* **Data listing**
*** Begin section ***

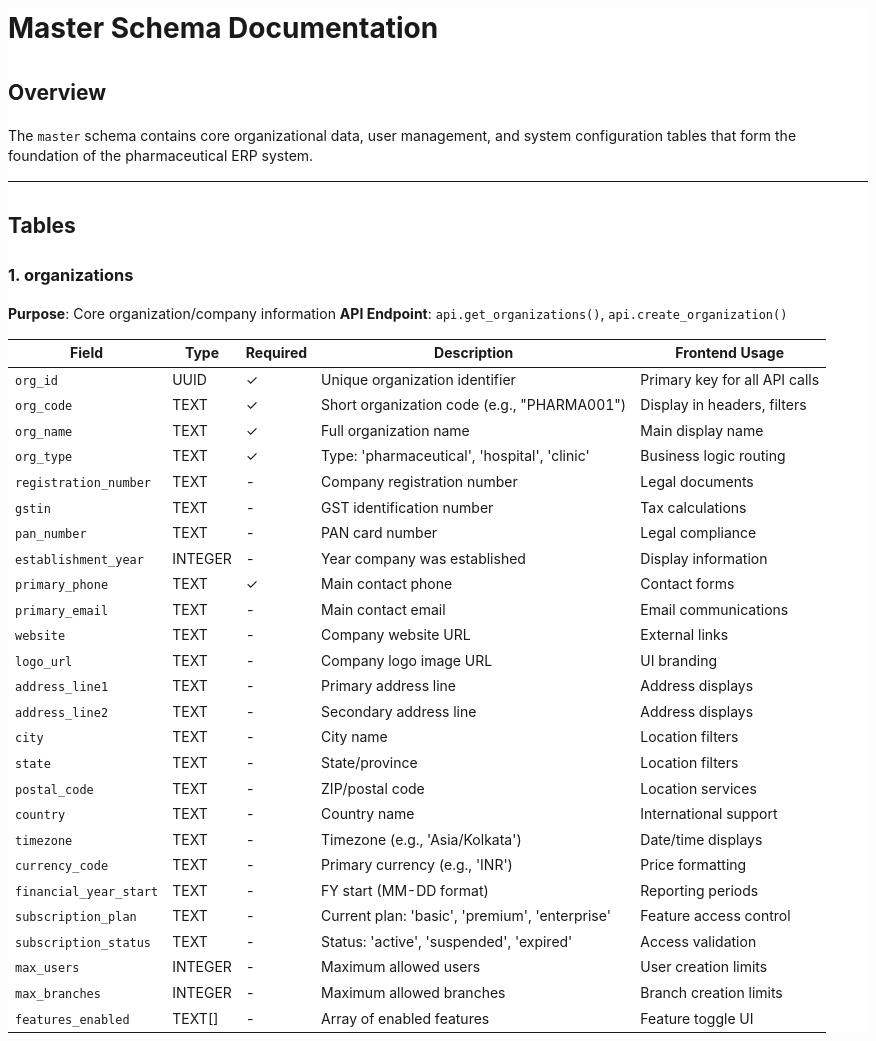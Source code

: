 # Master Schema Documentation

## Overview
The `master` schema contains core organizational data, user management, and system configuration tables that form the foundation of the pharmaceutical ERP system.

---

## Tables

### 1. organizations
**Purpose**: Core organization/company information
**API Endpoint**: `api.get_organizations()`, `api.create_organization()`

| Field | Type | Required | Description | Frontend Usage |
|-------|------|----------|-------------|----------------|
| `org_id` | UUID | ✓ | Unique organization identifier | Primary key for all API calls |
| `org_code` | TEXT | ✓ | Short organization code (e.g., "PHARMA001") | Display in headers, filters |
| `org_name` | TEXT | ✓ | Full organization name | Main display name |
| `org_type` | TEXT | ✓ | Type: 'pharmaceutical', 'hospital', 'clinic' | Business logic routing |
| `registration_number` | TEXT | - | Company registration number | Legal documents |
| `gstin` | TEXT | - | GST identification number | Tax calculations |
| `pan_number` | TEXT | - | PAN card number | Legal compliance |
| `establishment_year` | INTEGER | - | Year company was established | Display information |
| `primary_phone` | TEXT | ✓ | Main contact phone | Contact forms |
| `primary_email` | TEXT | - | Main contact email | Email communications |
| `website` | TEXT | - | Company website URL | External links |
| `logo_url` | TEXT | - | Company logo image URL | UI branding |
| `address_line1` | TEXT | - | Primary address line | Address displays |
| `address_line2` | TEXT | - | Secondary address line | Address displays |
| `city` | TEXT | - | City name | Location filters |
| `state` | TEXT | - | State/province | Location filters |
| `postal_code` | TEXT | - | ZIP/postal code | Location services |
| `country` | TEXT | - | Country name | International support |
| `timezone` | TEXT | - | Timezone (e.g., 'Asia/Kolkata') | Date/time displays |
| `currency_code` | TEXT | - | Primary currency (e.g., 'INR') | Price formatting |
| `financial_year_start` | TEXT | - | FY start (MM-DD format) | Reporting periods |
| `subscription_plan` | TEXT | - | Current plan: 'basic', 'premium', 'enterprise' | Feature access control |
| `subscription_status` | TEXT | - | Status: 'active', 'suspended', 'expired' | Access validation |
| `max_users` | INTEGER | - | Maximum allowed users | User creation limits |
| `max_branches` | INTEGER | - | Maximum allowed branches | Branch creation limits |
| `features_enabled` | TEXT[] | - | Array of enabled features | Feature toggle UI |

*** End section ***

* **Exercise prompt**
Output every record above exactly, leaving out the pictures.

* **Answer section**
Source code

: # Master Schema Documentation

## Overview
The `master` schema contains core organizational data, user management, and system configuration tables that form the foundation of the pharmaceutical ERP system.

---

## Tables

### 1. organizations
**Purpose**: Core organization/company information
**API Endpoint**: `api.get_organizations()`, `api.create_organization()`

| Field | Type | Required | Description | Frontend Usage |
|-------|------|----------|-------------|----------------|
| `org_id` | UUID | ✓ | Unique organization identifier | Primary key for all API calls |
| `org_code` | TEXT | ✓ | Short organization code (e.g., "PHARMA001") | Display in headers, filters |
| `org_name` | TEXT | ✓ | Full organization name | Main display name |
| `org_type` | TEXT | ✓ | Type: 'pharmaceutical', 'hospital', 'clinic' | Business logic routing |
| `registration_number` | TEXT | - | Company registration number | Legal documents |
| `gstin` | TEXT | - | GST identification number | Tax calculations |
| `pan_number` | TEXT | - | PAN card number | Legal compliance |
| `establishment_year` | INTEGER | - | Year company was established | Display information |
| `primary_phone` | TEXT | ✓ | Main contact phone | Contact forms |
| `primary_email` | TEXT | - | Main contact email | Email communications |
| `website` | TEXT | - | Company website URL | External links |
| `logo_url` | TEXT | - | Company logo image URL | UI branding |
| `address_line1` | TEXT | - | Primary address line | Address displays |
| `address_line2` | TEXT | - | Secondary address line | Address displays |
| `city` | TEXT | - | City name | Location filters |
| `state` | TEXT | - | State/province | Location filters |
| `postal_code` | TEXT | - | ZIP/postal code | Location services |
| `country` | TEXT | - | Country name | International support |
| `timezone` | TEXT | - | Timezone (e.g., 'Asia/Kolkata') | Date/time displays |
| `currency_code` | TEXT | - | Primary currency (e.g., 'INR') | Price formatting |
| `financial_year_start` | TEXT | - | FY start (MM-DD format) | Reporting periods |
| `subscription_plan` | TEXT | - | Current plan: 'basic', 'premium', 'enterprise' | Feature access control |
| `subscription_status` | TEXT | - | Status: 'active', 'suspended', 'expired' | Access validation |
| `max_users` | INTEGER | - | Maximum allowed users | User creation limits |
| `max_branches` | INTEGER | - | Maximum allowed branches | Branch creation limits |
| `features_enabled` | TEXT[] | - | Array of enabled features | Feature toggle UI |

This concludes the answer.